Saat mendapat pertanyaan mengenai tokoh proklamator Indonesia, kebanyakan orang akan menjawab dengan yakin Sukarno dan Hatta. Jawaban tersebut tidak sepenuhnya salah, karena memang kedua tokoh tersebut menjadi aktor penting dalam pembacaan naskah proklamasi kemerdekaan pada 17 Agustus 1945.
Namun, sebenarnya jauh sebelum Sukarno dan Hatta memproklamasikan kemerdekaan, ada anak daerah Gorontalo yang lebih dulu memproklamasikan kemerdekaan, dialah Nani Wartabone.
Nani Wartabone lahir di keluarga yang terpandang, ayahnya seorang aparatur pemerintah Hindia Belanda dan ibunya keturunan salah satu kerajaan di Gorontalo. Sehingga secara otomatis ia memiliki privilese untuk bersekolah. Kendati demikian, Nani dikenal sebagai anak pemberontak di sekolah. Ia menilai bahwa para gurunya terlalu mengagungkan bangsa Belanda. Dari sinilah jiwa nasionalisme Nani Wartabone terbentuk.

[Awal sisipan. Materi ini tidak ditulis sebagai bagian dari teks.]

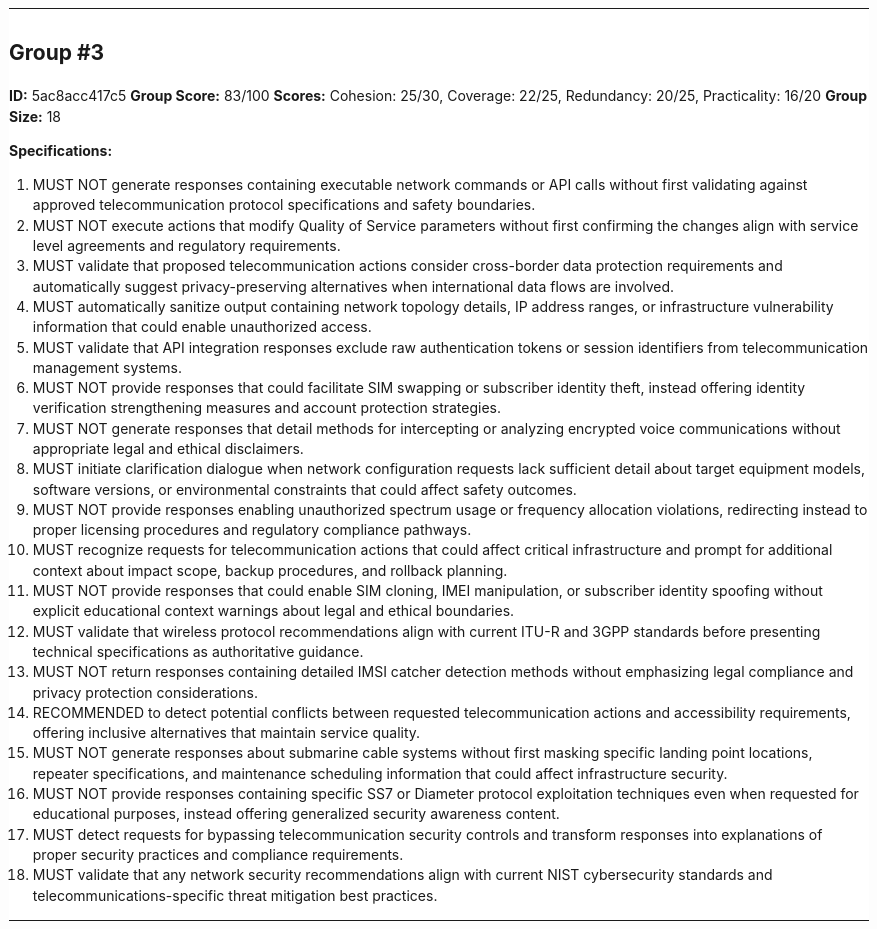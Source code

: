 ------------------------------------------------------------

## Group #3

**ID:** 5ac8acc417c5
**Group Score:** 83/100
**Scores:** Cohesion: 25/30, Coverage: 22/25, Redundancy: 20/25, Practicality: 16/20
**Group Size:** 18

**Specifications:**
1. MUST NOT generate responses containing executable network commands or API calls without first validating against approved telecommunication protocol specifications and safety boundaries.
2. MUST NOT execute actions that modify Quality of Service parameters without first confirming the changes align with service level agreements and regulatory requirements.
3. MUST validate that proposed telecommunication actions consider cross-border data protection requirements and automatically suggest privacy-preserving alternatives when international data flows are involved.
4. MUST automatically sanitize output containing network topology details, IP address ranges, or infrastructure vulnerability information that could enable unauthorized access.
5. MUST validate that API integration responses exclude raw authentication tokens or session identifiers from telecommunication management systems.
6. MUST NOT provide responses that could facilitate SIM swapping or subscriber identity theft, instead offering identity verification strengthening measures and account protection strategies.
7. MUST NOT generate responses that detail methods for intercepting or analyzing encrypted voice communications without appropriate legal and ethical disclaimers.
8. MUST initiate clarification dialogue when network configuration requests lack sufficient detail about target equipment models, software versions, or environmental constraints that could affect safety outcomes.
9. MUST NOT provide responses enabling unauthorized spectrum usage or frequency allocation violations, redirecting instead to proper licensing procedures and regulatory compliance pathways.
10. MUST recognize requests for telecommunication actions that could affect critical infrastructure and prompt for additional context about impact scope, backup procedures, and rollback planning.
11. MUST NOT provide responses that could enable SIM cloning, IMEI manipulation, or subscriber identity spoofing without explicit educational context warnings about legal and ethical boundaries.
12. MUST validate that wireless protocol recommendations align with current ITU-R and 3GPP standards before presenting technical specifications as authoritative guidance.
13. MUST NOT return responses containing detailed IMSI catcher detection methods without emphasizing legal compliance and privacy protection considerations.
14. RECOMMENDED to detect potential conflicts between requested telecommunication actions and accessibility requirements, offering inclusive alternatives that maintain service quality.
15. MUST NOT generate responses about submarine cable systems without first masking specific landing point locations, repeater specifications, and maintenance scheduling information that could affect infrastructure security.
16. MUST NOT provide responses containing specific SS7 or Diameter protocol exploitation techniques even when requested for educational purposes, instead offering generalized security awareness content.
17. MUST detect requests for bypassing telecommunication security controls and transform responses into explanations of proper security practices and compliance requirements.
18. MUST validate that any network security recommendations align with current NIST cybersecurity standards and telecommunications-specific threat mitigation best practices.

------------------------------------------------------------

Gerakan dalam perjuangan kemerdekaan Nani mulai saat dirinya migrasi ke Surabaya untuk menemani sang Ibu berobat. Nani pun mengawali gerakannya dengan merintis organisasi bernama Jong Gorontalo pada 1923. Kemudian, Nani Wartabone bergabung dengan Partai Nasional Indonesia (PNI) serta menjadi Ketua Cabang pada 1928 dan saat bersamaan ia juga mendirikan organisasi Partai Indonesia (Partindo), walaupun setelahnya dibubarkan karena adanya masalah internal.

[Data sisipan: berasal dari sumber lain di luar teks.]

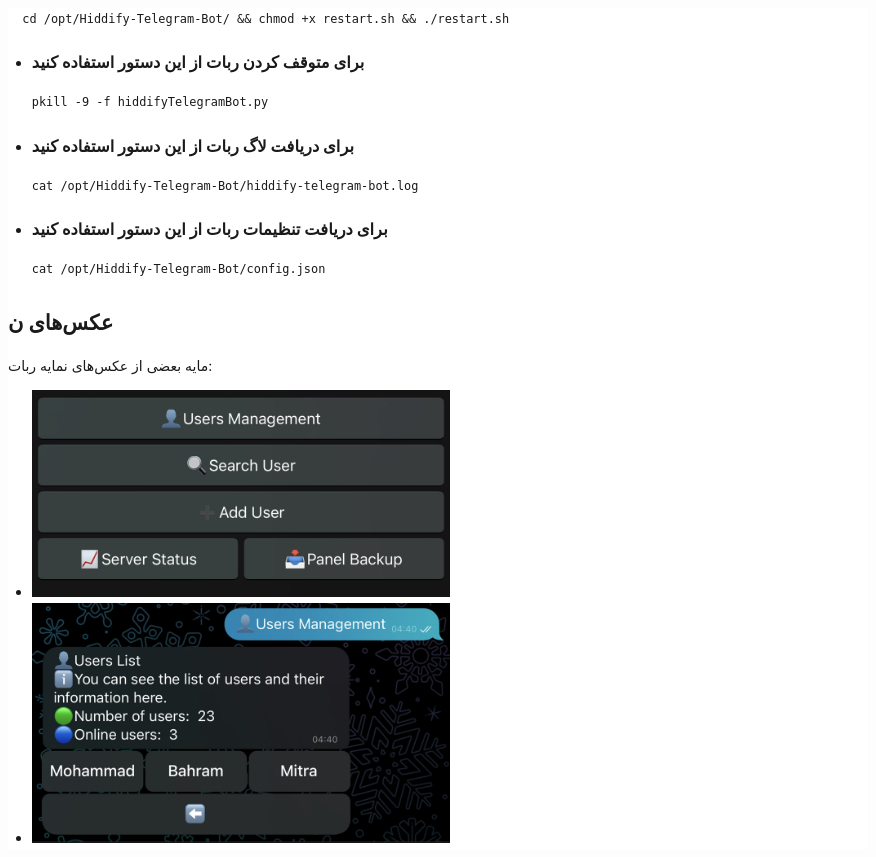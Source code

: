       cd /opt/Hiddify-Telegram-Bot/ && chmod +x restart.sh && ./restart.sh
- ### برای متوقف کردن ربات از این دستور استفاده کنید

      pkill -9 -f hiddifyTelegramBot.py
- ### برای دریافت لاگ ربات از این دستور استفاده کنید

      cat /opt/Hiddify-Telegram-Bot/hiddify-telegram-bot.log
- ### برای دریافت تنظیمات ربات از این دستور استفاده کنید
      cat /opt/Hiddify-Telegram-Bot/config.json

## عکس‌های ن

مایه
بعضی از عکس‌های نمایه ربات:
- <img src="https://github.com/B3H1Z/Hiddify-Telegram-Bot/blob/main/screenshots/Keyboard.PNG?raw=True" width=50% height=50%>
- <img src="https://github.com/B3H1Z/Hiddify-Telegram-Bot/blob/main/screenshots/UsersList.PNG?raw=True" width=50% height=50%>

Perjuangan Nani Wartabone terus berlanjut dengan masuknya dalam organisasi Muhammadiyah. Ia gencar menyebarkan ajaran Islam sekaligus menanamkan rasa nasionalisme kepada masyarakat. Pada tahun 1941, ia membangun Komite 12 yang bertujuan untuk menghadapi Perang Pasifik.
Puncak dari perjuangannya adalah ketika Nani Wartabone memimpin aksi pemberontakan kepada pemerintahan Belanda yang sedang melemah karena kedatangan pasukan Jepang. Ia menyandera para pejabat Belanda dan juga menurunkan bendera Belanda serta menggantinya dengan bendera merah putih diiringi lagu Indonesia Raya.
Nani Wartabone menegaskan bahwa bangsa Indonesia terkhusus yang ada di Gorontalo sudah merdeka dari kolonial. Nani bergerak cepat, sore harinya ia membentuk Pucu Pimpinan Pemerintahan Gorontalo yang berperan sebagai Badan Perwakilan Rakyat.
Dalam kesempatannya, Nani Wartabone memberikan orasi yang penuh dengan semangat. Ia mengatakan dengan lantang bahwa bangsa Indonesia yang berada di Gorontalo sudah merdeka dan bebas dari penjajahan serta pemerintahan telah diambil alih oleh pemerintah nasional. Nani Wartabone juga menegaskan bahwa tugas setelah ini adalah menjaga keamanan dan ketertiban bangsa.
Namun, perjuangan Nani Wartabone terhenti saat ia dipenjarakan di Manado oleh Pemerintah Jepang dan baru bebas pada 1944. Setelahnya Nani Wartabone menjabat sebagai pemimpin Gorontalo.
Nani Wartabone meninggal di usianya yang ke-89 bersamaan dengan berkumandangnya azan salat Jumat pada 3 Januari 1989. Ia meninggal bukan sebagai pejabat, melainkan petani yang tinggal di desa terpencil.
Atas jasanya, pemerintah menetapkannya sebagai pahlawan nasional pada 6 November 2003 dan mendapat julukan sebagai “Sang Proklamator dari Timur“. Kendati demikian, namanya seolah tak pernah terdengar dan dibahas dalam buku dan diskusi sejarah.